Which lines below include the string "cloud"? Please show each one.

TASK INPUTS
:::::

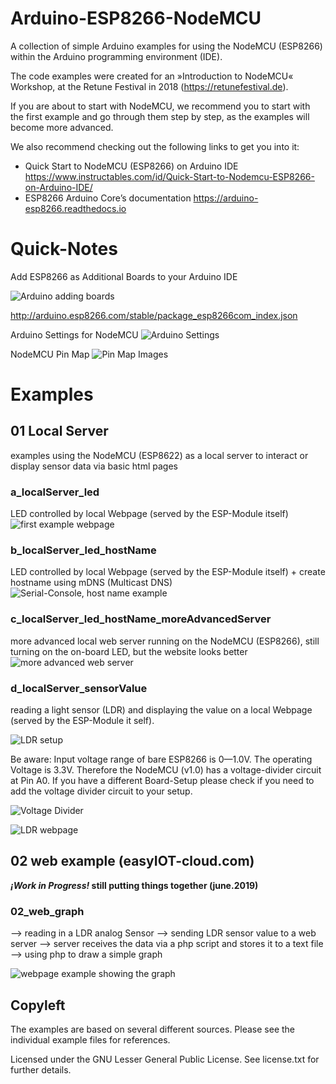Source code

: # Arduino-ESP8266-NodeMCU
A collection of simple Arduino examples for using the NodeMCU (ESP8266) within the Arduino programming environment (IDE).

The code examples were created for an »Introduction to NodeMCU« Workshop, at the Retune Festival in 2018 (https://retunefestival.de).

If you are about to start with NodeMCU, we recommend you to start with the first example and go through them step by step, as the examples will become more advanced.

We also recommend checking out the following links to get you into it:

* Quick Start to NodeMCU (ESP8266) on Arduino IDE https://www.instructables.com/id/Quick-Start-to-Nodemcu-ESP8266-on-Arduino-IDE/
* ESP8266 Arduino Core’s documentation https://arduino-esp8266.readthedocs.io
 


# Quick-Notes

Add ESP8266 as Additional Boards to your Arduino IDE

![Arduino adding boards](https://raw.githubusercontent.com/cirg-io/Arduino-ESP8266-NodeMCU/master/images/Arduino_addBoards.png)

http://arduino.esp8266.com/stable/package_esp8266com_index.json

Arduino Settings for NodeMCU
![Arduino Settings](https://raw.githubusercontent.com/cirg-io/Arduino-ESP8266-NodeMCU/master/images/arduinoSettings.png)

NodeMCU Pin Map
![Pin Map Images](https://cloud.githubusercontent.com/assets/1028096/15046915/966321bc-12e2-11e6-9a95-b5418c0efdaf.png)


# Examples

## 01 Local Server
examples using the NodeMCU (ESP8622) as a local server to interact or display sensor data via basic html pages

### a_localServer_led
LED controlled by local Webpage (served by the ESP-Module itself)
![first example webpage](https://raw.githubusercontent.com/cirg-io/Arduino-ESP8266-NodeMCU/master/images/example_01.png)

### b_localServer_led_hostName
LED controlled by local Webpage (served by the ESP-Module itself) + create hostname using mDNS (Multicast DNS)
![Serial-Console, host name example](https://raw.githubusercontent.com/cirg-io/Arduino-ESP8266-NodeMCU/master/images/terminalExample_hostName.png)

### c_localServer_led_hostName_moreAdvancedServer
more advanced local web server running on the NodeMCU (ESP8266), still turning on the on-board LED, but the website looks better
![more advanced web server](https://raw.githubusercontent.com/cirg-io/Arduino-ESP8266-NodeMCU/master/images/example_1c.png)

### d_localServer_sensorValue
reading a light sensor (LDR) and displaying the value on a local Webpage (served by the ESP-Module it self). 

![LDR setup](https://raw.githubusercontent.com/cirg-io/Arduino-ESP8266-NodeMCU/master/images/LDR_setup.png)

Be aware: Input voltage range of bare ESP8266 is 0—1.0V. The operating Voltage is 3.3V. Therefore the NodeMCU (v1.0) has a voltage-divider circuit at Pin A0. If you have a different Board-Setup please check if you need to add the voltage divider circuit to your setup.

![Voltage Divider](https://raw.githubusercontent.com/cirg-io/Arduino-ESP8266-NodeMCU/master/images/VoltageDivider.png)

![LDR webpage](https://raw.githubusercontent.com/cirg-io/Arduino-ESP8266-NodeMCU/master/images/LDR_example.png)


## 02 web example (easyIOT-cloud.com)   

**_¡Work in Progress!_ still putting things together (june.2019)**

### 02_web_graph
--> reading in a LDR analog Sensor 
--> sending LDR sensor value to a web server
--> server receives the data via a php script and stores it to a text file 
--> using php to draw a simple graph 

![webpage example showing the graph](https://raw.githubusercontent.com/cirg-io/Arduino-ESP8266-NodeMCU/master/images/externalWebpage_ldrData_moreData.png)

## Copyleft

The examples are based on several different sources. Please see the individual example files for references.

Licensed under the GNU Lesser General Public License. See license.txt for further details.
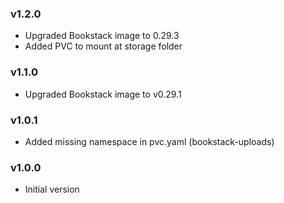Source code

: ### v1.2.0
* Upgraded Bookstack image to 0.29.3
* Added PVC to mount at storage folder

### v1.1.0
* Upgraded Bookstack image to v0.29.1

### v1.0.1
* Added missing namespace in pvc.yaml (bookstack-uploads)

### v1.0.0
* Initial version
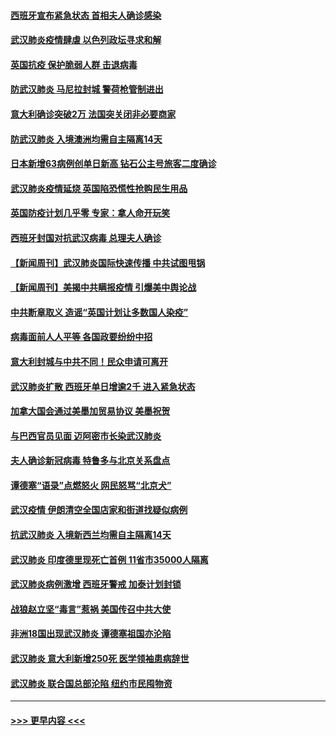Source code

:#### [西班牙宣布紧急状态 首相夫人确诊感染](../pages/prog202/a102800168.md?t=03160302) 
#### [武汉肺炎疫情肆虐 以色列政坛寻求和解](../pages/prog202/a102800151.md?t=03160302) 
#### [英国抗疫 保护脆弱人群 击退病毒](../pages/prog202/a102800145.md?t=03160302) 
#### [防武汉肺炎 马尼拉封城 警荷枪管制进出](../pages/prog202/a102800083.md?t=03160302) 
#### [意大利确诊突破2万 法国突关闭非必要商家](../pages/prog202/a102800071.md?t=03160302) 
#### [防武汉肺炎 入境澳洲均需自主隔离14天](../pages/prog202/a102800049.md?t=03160302) 
#### [日本新增63病例创单日新高 钻石公主号旅客二度确诊](../pages/prog202/a102800002.md?t=03160302) 
#### [武汉肺炎疫情延烧 英国陷恐慌性抢购民生用品](../pages/prog202/a102799980.md?t=03160302) 
#### [英国防疫计划几乎零 专家：拿人命开玩笑](../pages/prog202/a102799943.md?t=03160302) 
#### [西班牙封国对抗武汉病毒 总理夫人确诊](../pages/prog202/a102799930.md?t=03160302) 
#### [【新闻周刊】武汉肺炎国际快速传播 中共试图甩锅](../pages/prog202/a102799845.md?t=03160302) 
#### [【新闻周刊】美揭中共瞒报疫情  引爆美中舆论战](../pages/prog202/a102799836.md?t=03160302) 
#### [中共断章取义 造谣“英国计划让多数国人染疫”](../pages/prog202/a102799810.md?t=03160302) 
#### [病毒面前人人平等 各国政要纷纷中招](../pages/prog202/a102799720.md?t=03160302) 
#### [意大利封城与中共不同！民众申请可离开](../pages/prog202/a102799706.md?t=03160302) 
#### [武汉肺炎扩散 西班牙单日增逾2千 进入紧急状态](../pages/prog202/a102799649.md?t=03160302) 
#### [加拿大国会通过美墨加贸易协议  美墨祝贺](../pages/prog202/a102799636.md?t=03160302) 
#### [与巴西官员见面 迈阿密市长染武汉肺炎](../pages/prog202/a102799484.md?t=03160302) 
#### [夫人确诊新冠病毒 特鲁多与北京关系盘点](../pages/prog202/a102799474.md?t=03160302) 
#### [谭德塞“语录”点燃怒火 网民怒骂“北京犬”](../pages/prog202/a102799480.md?t=03160302) 
#### [武汉疫情 伊朗清空全国店家和街道找疑似病例](../pages/prog202/a102799451.md?t=03160302) 
#### [抗武汉肺炎 入境新西兰均需自主隔离14天](../pages/prog202/a102799406.md?t=03160302) 
#### [武汉肺炎 印度德里现死亡首例 11省市35000人隔离](../pages/prog202/a102799379.md?t=03160302) 
#### [武汉肺炎病例激增 西班牙警戒 加泰计划封锁](../pages/prog202/a102799338.md?t=03160302) 
#### [战狼赵立坚“毒言”惹祸 美国传召中共大使](../pages/prog202/a102799314.md?t=03160302) 
#### [非洲18国出现武汉肺炎 谭德塞祖国亦沦陷](../pages/prog202/a102799302.md?t=03160302) 
#### [武汉肺炎 意大利新增250死 医学领袖患病辞世](../pages/prog202/a102799253.md?t=03160302) 
#### [武汉肺炎 联合国总部沦陷 纽约市民囤物资](../pages/prog202/a102799239.md?t=03160302) 

----
#### [ >>> 更早内容 <<< ](../indexes/prog202-earlier.md)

:::::

SOLUTION TO THE PROBLEM
![Pin Map Images](https://cloud.githubusercontent.com/assets/1028096/15046915/966321bc-12e2-11e6-9a95-b5418c0efdaf.png)
## 02 web example (easyIOT-cloud.com)   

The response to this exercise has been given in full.